Even otherwise, it is now well settled that the ‘additional consideration’
referred to in section 4 of the Act refers only to ‘additional
consideration’ flowing from the buyer to an assessee. This is further clear
from the definition of "transaction value" in section 4, which states that
such value refers to a price actually paid or payable for the goods and
includes "any price amount that the buyer is liable to pay to, or on behalf
of the assessee". This position has also been clarified in para 22 of the
Board Circular No. 354/81/2000-TRU, dated 30-6-2000.
Tribunal’s
decision in the case of IFGL Refractories Ltd. vs. Commissioner of C.Ex,
Bhubaneswar-II, 2001 (134) E.L.T. 230, wherein it was held that
statutory benefits allowed by statutory authorities cannot be considered as
additional consideration flowing to a manufacture from the buyer.
The ratio of the
above discussed judgments is to the effect that benefit received under an
altogether different scheme promulgated by the Government cannot be
considered to be a part of total sale value of the goods or the total sale
turnover.
At this stage we
can also take note of the Hon’ble Supreme Court’s judgment in case of Dai
Ichi Karkaria – 1990 (112) ELT 353 (S.C) wherein the benefit of the
Modvat credit of duty paid on the inputs had been allowed to the assessees
while arriving at the contract price between the seller and the buyer.
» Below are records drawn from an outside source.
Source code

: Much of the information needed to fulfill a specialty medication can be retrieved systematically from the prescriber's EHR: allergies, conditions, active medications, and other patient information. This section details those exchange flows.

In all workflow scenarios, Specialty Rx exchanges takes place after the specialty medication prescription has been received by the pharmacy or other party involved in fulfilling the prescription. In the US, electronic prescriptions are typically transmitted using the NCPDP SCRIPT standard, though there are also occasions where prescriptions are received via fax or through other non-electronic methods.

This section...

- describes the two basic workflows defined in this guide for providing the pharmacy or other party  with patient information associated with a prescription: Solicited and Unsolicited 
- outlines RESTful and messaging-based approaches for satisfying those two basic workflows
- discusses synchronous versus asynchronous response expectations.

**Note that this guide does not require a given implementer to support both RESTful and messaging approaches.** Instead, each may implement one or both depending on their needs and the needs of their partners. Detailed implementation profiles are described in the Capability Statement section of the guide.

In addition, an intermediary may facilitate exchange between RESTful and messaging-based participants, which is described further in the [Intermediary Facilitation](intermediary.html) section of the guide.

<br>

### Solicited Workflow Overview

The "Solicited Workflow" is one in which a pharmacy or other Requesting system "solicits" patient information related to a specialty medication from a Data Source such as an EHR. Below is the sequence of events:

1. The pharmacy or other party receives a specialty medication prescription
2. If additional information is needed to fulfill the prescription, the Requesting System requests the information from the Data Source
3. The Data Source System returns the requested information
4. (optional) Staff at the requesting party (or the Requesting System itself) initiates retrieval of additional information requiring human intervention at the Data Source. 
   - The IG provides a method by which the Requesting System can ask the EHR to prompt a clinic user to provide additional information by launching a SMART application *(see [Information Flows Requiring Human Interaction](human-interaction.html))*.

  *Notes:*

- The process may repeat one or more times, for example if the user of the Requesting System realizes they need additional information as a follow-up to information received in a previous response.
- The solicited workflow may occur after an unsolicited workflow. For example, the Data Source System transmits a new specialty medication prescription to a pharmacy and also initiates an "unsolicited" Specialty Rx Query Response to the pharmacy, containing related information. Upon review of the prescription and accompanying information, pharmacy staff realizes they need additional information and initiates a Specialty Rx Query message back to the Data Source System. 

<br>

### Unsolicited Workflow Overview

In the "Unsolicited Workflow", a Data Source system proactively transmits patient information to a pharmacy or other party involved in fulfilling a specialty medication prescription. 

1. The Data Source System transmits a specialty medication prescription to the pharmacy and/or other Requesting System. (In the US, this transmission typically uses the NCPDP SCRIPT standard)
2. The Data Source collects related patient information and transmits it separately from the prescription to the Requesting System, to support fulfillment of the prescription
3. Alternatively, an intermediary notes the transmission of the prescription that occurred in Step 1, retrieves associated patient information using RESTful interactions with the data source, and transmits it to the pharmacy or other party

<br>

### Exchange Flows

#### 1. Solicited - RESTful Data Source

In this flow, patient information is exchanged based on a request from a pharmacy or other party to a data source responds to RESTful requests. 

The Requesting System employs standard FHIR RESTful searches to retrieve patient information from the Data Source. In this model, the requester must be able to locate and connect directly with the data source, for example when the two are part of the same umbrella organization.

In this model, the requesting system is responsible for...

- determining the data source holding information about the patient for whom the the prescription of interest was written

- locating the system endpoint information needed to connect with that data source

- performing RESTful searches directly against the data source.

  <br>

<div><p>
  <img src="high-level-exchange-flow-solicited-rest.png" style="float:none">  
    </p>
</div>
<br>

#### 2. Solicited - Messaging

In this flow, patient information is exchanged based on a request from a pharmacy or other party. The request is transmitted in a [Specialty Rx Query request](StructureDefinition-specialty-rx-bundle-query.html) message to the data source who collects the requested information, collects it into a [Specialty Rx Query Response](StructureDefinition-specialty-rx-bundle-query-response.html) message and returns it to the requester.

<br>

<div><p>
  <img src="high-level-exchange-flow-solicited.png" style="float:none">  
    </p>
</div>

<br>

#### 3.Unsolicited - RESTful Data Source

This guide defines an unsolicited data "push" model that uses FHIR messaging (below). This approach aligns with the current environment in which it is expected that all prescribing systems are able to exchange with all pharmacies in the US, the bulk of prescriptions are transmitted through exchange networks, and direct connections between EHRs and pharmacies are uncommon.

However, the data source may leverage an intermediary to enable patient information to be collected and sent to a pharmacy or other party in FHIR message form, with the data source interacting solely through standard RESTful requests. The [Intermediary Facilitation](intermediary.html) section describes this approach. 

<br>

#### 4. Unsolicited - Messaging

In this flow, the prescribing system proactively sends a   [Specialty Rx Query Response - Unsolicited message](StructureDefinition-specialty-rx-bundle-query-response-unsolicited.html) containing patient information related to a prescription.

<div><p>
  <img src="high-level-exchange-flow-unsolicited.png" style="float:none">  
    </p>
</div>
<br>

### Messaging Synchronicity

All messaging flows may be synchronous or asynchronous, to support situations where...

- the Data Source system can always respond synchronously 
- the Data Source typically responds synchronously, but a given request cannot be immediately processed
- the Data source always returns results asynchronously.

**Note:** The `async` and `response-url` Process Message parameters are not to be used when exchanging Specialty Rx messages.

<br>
As
the taking of credit on the inputs results in lowering the cost of the final
product. The price arrived at between the buyer and the seller after taking
into consideration the said factor has been held to be correct assessable
value for the purpose of payment of duty
The view was also
supported by the opinion of the Department of Legal Affairs as in para 11 of
Board Circular No. 549/45/2000-CX, dated 18-9-2000.
"Taking up the
second angle, CBEC has raised a query as to the valuation of goods sold to
State Electricity Boards to be used in IBRD funded projects where duty
drawbacks are received as deemed exports. A question was raised whether the
duty drawback is an indirect flow of consideration from the buyer to the
assessee. The question was bisected as (i) whether the duty drawback flows
from the buyer to the assessee, (ii) whether it is an additional
consideration for sale. A view was expressed in the opinion of the Id. ASG
that since the State Government/state Electricity Board and the Central
Government are distinct and separate entities under the law, the extra
consideration does not flow from the buyer to the assessee. It was further
pointed that the duty drawbacks that are given, are as incentives, in
pursuance of the international tender. They are not in respect of trade
transactions. Therefore, it cannot be said to flow as a consideration,
whether direct or indirect, in respect of a sale made by the assessee to a
buyer."
The appellants
appeal was allowed and Commissioner’s order was set aside.